Self-modifying code is also something that comes up a lot when talking about static recompilation. Another benefit of these games having been written in C originally is that there are only a few types of self-modifying code that you'll encounter. The most common form is overlays, where multiple sections of code could potentially be loaded into the same region of memory. By hooking the parts of the game where code is loaded to maintain a table of function addresses, it becomes very easy to handle this by just using a function pointer lookup for indirect jumps (for example jalr in the context of MIPS).

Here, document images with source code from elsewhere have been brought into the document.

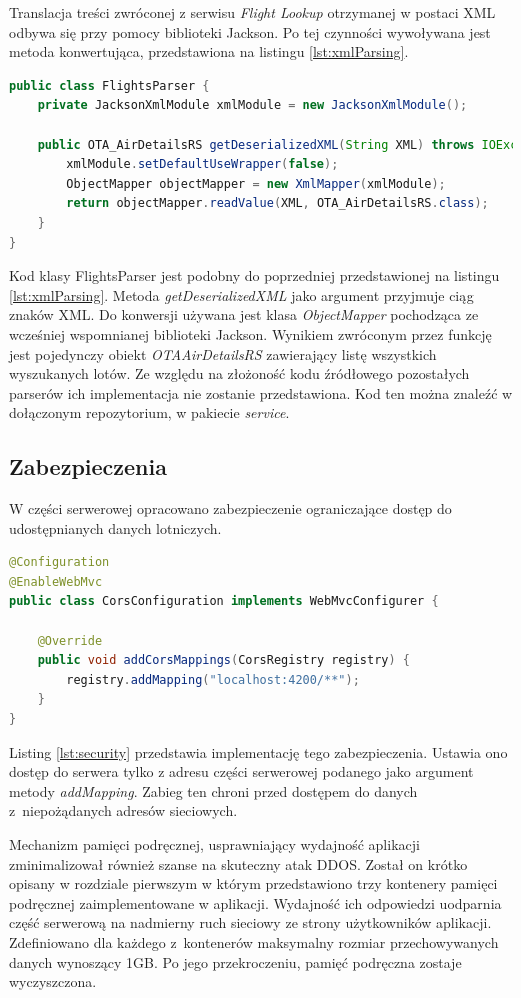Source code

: \documentclass[12pt, twoside]{report}
\begin{document}
Translacja treści zwróconej z serwisu \textit{Flight Lookup} otrzymanej w postaci XML odbywa się przy pomocy biblioteki Jackson. Po tej czynności wywoływana jest metoda konwertująca, przedstawiona na listingu \ref{lst:xmlParsing}.
\begin{lstlisting}[language=java, caption=Implementacja parsowania treści XML, label=lst:xmlParsing]
public class FlightsParser {
    private JacksonXmlModule xmlModule = new JacksonXmlModule();

    public OTA_AirDetailsRS getDeserializedXML(String XML) throws IOException {
        xmlModule.setDefaultUseWrapper(false);
        ObjectMapper objectMapper = new XmlMapper(xmlModule);
        return objectMapper.readValue(XML, OTA_AirDetailsRS.class);
    }
}
\end{lstlisting}
Kod klasy FlightsParser jest podobny do poprzedniej przedstawionej na listingu \ref{lst:xmlParsing}. Metoda \textit{getDeserializedXML} jako argument przyjmuje ciąg znaków XML. Do konwersji używana jest klasa \textit{ObjectMapper} pochodząca ze wcześniej wspomnianej biblioteki Jackson. Wynikiem zwróconym przez funkcję jest pojedynczy obiekt \textit{OTAAirDetailsRS} zawierający listę wszystkich wyszukanych lotów.
Ze względu na złożoność kodu źródłowego pozostałych parserów ich implementacja nie zostanie przedstawiona. Kod ten można znaleźć w dołączonym repozytorium, w pakiecie \textit{service}.

\subsection{Zabezpieczenia}
W części serwerowej opracowano zabezpieczenie ograniczające dostęp do udostępnianych danych lotniczych.
\begin{lstlisting}[language=java, caption=Implementacja zabezpieczanie dostępu do serwera, label=lst:security]
@Configuration
@EnableWebMvc
public class CorsConfiguration implements WebMvcConfigurer {

    @Override
    public void addCorsMappings(CorsRegistry registry) {
        registry.addMapping("localhost:4200/**");
    }
}
\end{lstlisting}
Listing \ref{lst:security} przedstawia implementację tego zabezpieczenia. Ustawia ono dostęp do serwera tylko z adresu części serwerowej podanego jako argument metody \textit{addMapping}. Zabieg ten chroni przed dostępem do danych z~niepożądanych adresów sieciowych. 

Mechanizm pamięci podręcznej, usprawniający wydajność aplikacji zminimalizował również szanse na skuteczny atak DDOS. Został on krótko opisany w rozdziale pierwszym w którym przedstawiono trzy kontenery pamięci podręcznej zaimplementowane w aplikacji. Wydajność ich odpowiedzi uodparnia część serwerową na nadmierny ruch sieciowy ze strony użytkowników aplikacji. Zdefiniowano dla każdego z~kontenerów maksymalny rozmiar przechowywanych danych wynoszący 1GB. Po jego przekroczeniu, pamięć podręczna zostaje wyczyszczona.
\end{document}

Another common form of self-modifying code on N64 is relocatable overlays. These are like the overlays in the previous point, but set up such that the sections can be loaded into any point in memory rather than a fixed location. The function table address technique I mentioned will work fine here too. From there, the recompiler also has to emit a little bit of extra code in relocatable overlays to handle data accesses in order to account for them being loadable at any address. Zelda64Recomp deals with relocatable overlays, which should act as good evidence that this technique works well.

Other types of self-modifying code are pretty uncommon on N64, and they get even less common as you move forward in time from there. I've only encountered two cases where the techniques I mentioned wouldn't handle a piece of self-modifying code, and both were easily worked around by using the code replacement system I'll mention later.
Games of this era and beyond were also built with a system library which is used by game code to control the hardware, rather than games controlling the hardware directly. This allows a project using this tool to simply replace the functions provided by the system library with versions that were built from the ground up for modern systems.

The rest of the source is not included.